AMY GOODMAN: You’ve done a lot of coverage of Iraq, and now there’s the big scandal in the inquiry in Britain about David Kelly, the weapons inspector who told the BBC, allegedly said, that the Blair administration had sexed up the, had exaggerated the threats of Saddam Hussein, to justify the invasion of Iraq. And we were just on with Jamie Wilson, who had been in Basra, talking about the riots there, people who were demanding services and electricity, not to mention the protests that have been taking place against the invasion and occupation now. Your comments in linking these issues.

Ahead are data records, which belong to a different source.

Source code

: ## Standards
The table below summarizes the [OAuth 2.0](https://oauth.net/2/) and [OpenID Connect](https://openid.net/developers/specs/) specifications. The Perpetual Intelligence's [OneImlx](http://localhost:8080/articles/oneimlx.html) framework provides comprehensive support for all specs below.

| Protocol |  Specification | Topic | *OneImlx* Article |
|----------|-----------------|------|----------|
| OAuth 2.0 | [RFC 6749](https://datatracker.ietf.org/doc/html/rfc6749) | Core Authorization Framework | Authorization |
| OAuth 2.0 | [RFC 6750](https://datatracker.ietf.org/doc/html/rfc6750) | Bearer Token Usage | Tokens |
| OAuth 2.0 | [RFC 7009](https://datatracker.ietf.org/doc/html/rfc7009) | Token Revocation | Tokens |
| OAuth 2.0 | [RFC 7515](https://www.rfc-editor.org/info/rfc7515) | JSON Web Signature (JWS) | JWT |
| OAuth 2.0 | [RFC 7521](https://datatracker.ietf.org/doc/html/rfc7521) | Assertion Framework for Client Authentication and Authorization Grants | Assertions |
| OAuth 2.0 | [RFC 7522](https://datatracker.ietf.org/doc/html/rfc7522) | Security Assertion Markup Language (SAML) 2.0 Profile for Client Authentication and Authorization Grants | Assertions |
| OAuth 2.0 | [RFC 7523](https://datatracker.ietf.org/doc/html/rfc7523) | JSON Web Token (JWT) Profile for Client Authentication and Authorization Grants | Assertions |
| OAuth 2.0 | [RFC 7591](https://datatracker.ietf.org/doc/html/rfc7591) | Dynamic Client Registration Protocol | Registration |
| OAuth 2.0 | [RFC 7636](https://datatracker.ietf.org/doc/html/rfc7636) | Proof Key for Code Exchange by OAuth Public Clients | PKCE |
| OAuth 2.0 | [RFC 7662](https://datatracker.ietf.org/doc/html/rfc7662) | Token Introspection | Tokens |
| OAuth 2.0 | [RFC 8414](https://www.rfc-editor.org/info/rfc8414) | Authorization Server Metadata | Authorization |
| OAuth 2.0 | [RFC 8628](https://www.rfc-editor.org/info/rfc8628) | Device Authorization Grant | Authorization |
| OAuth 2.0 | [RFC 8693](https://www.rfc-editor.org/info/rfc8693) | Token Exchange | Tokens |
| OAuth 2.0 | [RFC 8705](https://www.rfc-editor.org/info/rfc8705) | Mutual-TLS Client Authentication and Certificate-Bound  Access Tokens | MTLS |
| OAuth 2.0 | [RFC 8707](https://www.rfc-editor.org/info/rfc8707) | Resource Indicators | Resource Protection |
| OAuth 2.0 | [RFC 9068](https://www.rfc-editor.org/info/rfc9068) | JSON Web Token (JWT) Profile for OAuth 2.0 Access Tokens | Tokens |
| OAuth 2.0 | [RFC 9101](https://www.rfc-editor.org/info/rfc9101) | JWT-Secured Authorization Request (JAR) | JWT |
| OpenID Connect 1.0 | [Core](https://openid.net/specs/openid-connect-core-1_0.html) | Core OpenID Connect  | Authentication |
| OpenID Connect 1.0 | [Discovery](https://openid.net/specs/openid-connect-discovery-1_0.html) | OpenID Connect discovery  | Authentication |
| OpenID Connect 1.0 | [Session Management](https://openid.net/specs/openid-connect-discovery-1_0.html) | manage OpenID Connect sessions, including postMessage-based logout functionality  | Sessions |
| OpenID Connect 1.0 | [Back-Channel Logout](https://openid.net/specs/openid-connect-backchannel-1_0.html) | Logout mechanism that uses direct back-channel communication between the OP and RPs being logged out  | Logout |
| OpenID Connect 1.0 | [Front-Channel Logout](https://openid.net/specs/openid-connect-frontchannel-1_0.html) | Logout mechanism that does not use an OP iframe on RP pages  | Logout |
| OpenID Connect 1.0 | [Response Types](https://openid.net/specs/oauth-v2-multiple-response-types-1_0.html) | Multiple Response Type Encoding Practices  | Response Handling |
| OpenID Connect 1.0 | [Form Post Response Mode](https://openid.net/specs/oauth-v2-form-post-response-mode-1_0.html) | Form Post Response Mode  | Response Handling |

GEORGE MONBIOT: Well, it’s very plain that in Britain, as usual, we are monumentally missing the point. The classic British thing is taking place, whereby we concentrate on a small issue, and ignore the big one which lies behind it. And in this case, it’s a great tragedy, David Kelly committed suicide because of the extreme pressure that he was being placed under, after it became clear that he was the source of the BBC story. That the government’s dossier purporting to show that Saddam Hussein could launch an attack on Britain within 45 minutes had been, you could call it, sexed up, you could call it firmed up, you could call it edited, whatever you like, but had been altered in some way, to try to make British people frightened, to try to create the impression that there was a real threat from Saddam Hussein when, of course, as we know, there was no such threat at all to people in Western nations. But the real issue is not the tragic suicide of David Kelly, the real issue, of course, is that we went to war, on the basis of what was patently false information, and that several thousand innocent Iraqi civilians were murdered by us as a result of that. They were killed because we were lied to. That’s the real issue, and that’s the issue which isn’t being addressed by the Kelly inquiry.
AMY GOODMAN: Well, I want to thank you very much, George Monbiot, for being with us. Remarkable how all these issues come together: the invasion, what the invasion was for, the issue of oil, the dependence on fossil fuels, the issue of electricity and what fuels this society here in the United States where we’re now experiencing a blackout that has paralyzed Northeast United States as well as parts of Canada, and, of course, has repercussions in many more areas. 50 million people are affected. George Monbiot, thanks for joining us.